Unklarheit, für wen die längere Gymnasialzeit gilt „Chaos“ und „Blindflug“: CDU und Grüne attackieren Saar-Ministerin wegen G9-Reform

Das neunjährige Gymnasium kommt nach den Sommerferien für die Fünftklässler. Und was ist mit den anderen Klassenstufen? CDU und Grüne üben heftige Kritik an Bildungsministerin Christine Streichert-Clivot.

G9-Reform​ im Saarland:  „Blindflug“ – CDU und Grüne attackieren Saar-Ministerin
Foto: dpa/Armin Weigel

Die Landesregierung erntet für das Tempo bei der Rückkehr zum neunjährigen Gymnasium scharfe Kritik von CDU und Grünen.
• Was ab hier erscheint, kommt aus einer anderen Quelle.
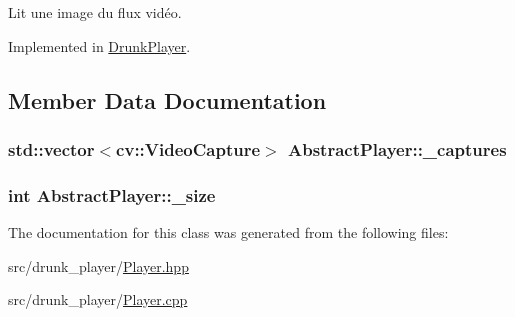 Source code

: Lit une image du flux vidéo. 



Implemented in \hyperlink{classDrunkPlayer_a2662f5010e15c95ca6639f56f012aed1}{Drunk\+Player}.



\subsection{Member Data Documentation}
\subsubsection[{\texorpdfstring{\+\_\+captures}{_captures}}]{\setlength{\rightskip}{0pt plus 5cm}std\+::vector$<$cv\+::\+Video\+Capture$>$ Abstract\+Player\+::\+\_\+captures\hspace{0.3cm}{\ttfamily [protected]}}\hypertarget{classAbstractPlayer_a72dd2ef25310decd45671a7d51e1f319}{}\label{classAbstractPlayer_a72dd2ef25310decd45671a7d51e1f319}
\subsubsection[{\texorpdfstring{\+\_\+size}{_size}}]{\setlength{\rightskip}{0pt plus 5cm}int Abstract\+Player\+::\+\_\+size\hspace{0.3cm}{\ttfamily [protected]}}\hypertarget{classAbstractPlayer_a9d8395a141cc985622d4910209bc7d53}{}\label{classAbstractPlayer_a9d8395a141cc985622d4910209bc7d53}


The documentation for this class was generated from the following files\+:\begin{DoxyCompactItemize}
\item 
src/drunk\+\_\+player/\hyperlink{Player_8hpp}{Player.\+hpp}\item 
src/drunk\+\_\+player/\hyperlink{Player_8cpp}{Player.\+cpp}\end{DoxyCompactItemize}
Die CDU-Fraktion wirft Bildungsministerin Christine Streichert-Clivot (SPD) ein „Kommunikations-Chaos“ vor, das die gesamte Schulgemeinschaft an Gymnasien verunsichere. Eltern und Schüler würden völlig im Dunkeln darüber gelassen, wie es nach den Sommerferien weitergehen solle. Die Grünen attestieren Streichert-Clivot einen „bildungspolitischen Blindflug“.

Ministerpräsidentin Anke Rehlinger (SPD) hatte in ihrer Regierungserklärung am 26. April angekündigt, dass G9 ab diesem Sommer für alle Schüler gelten wird, die dann in die fünfte Klasse kommen. Wie mit weiteren Jahrgängen umgegangen wird, sollte mit allen Beteiligten festgelegt werden.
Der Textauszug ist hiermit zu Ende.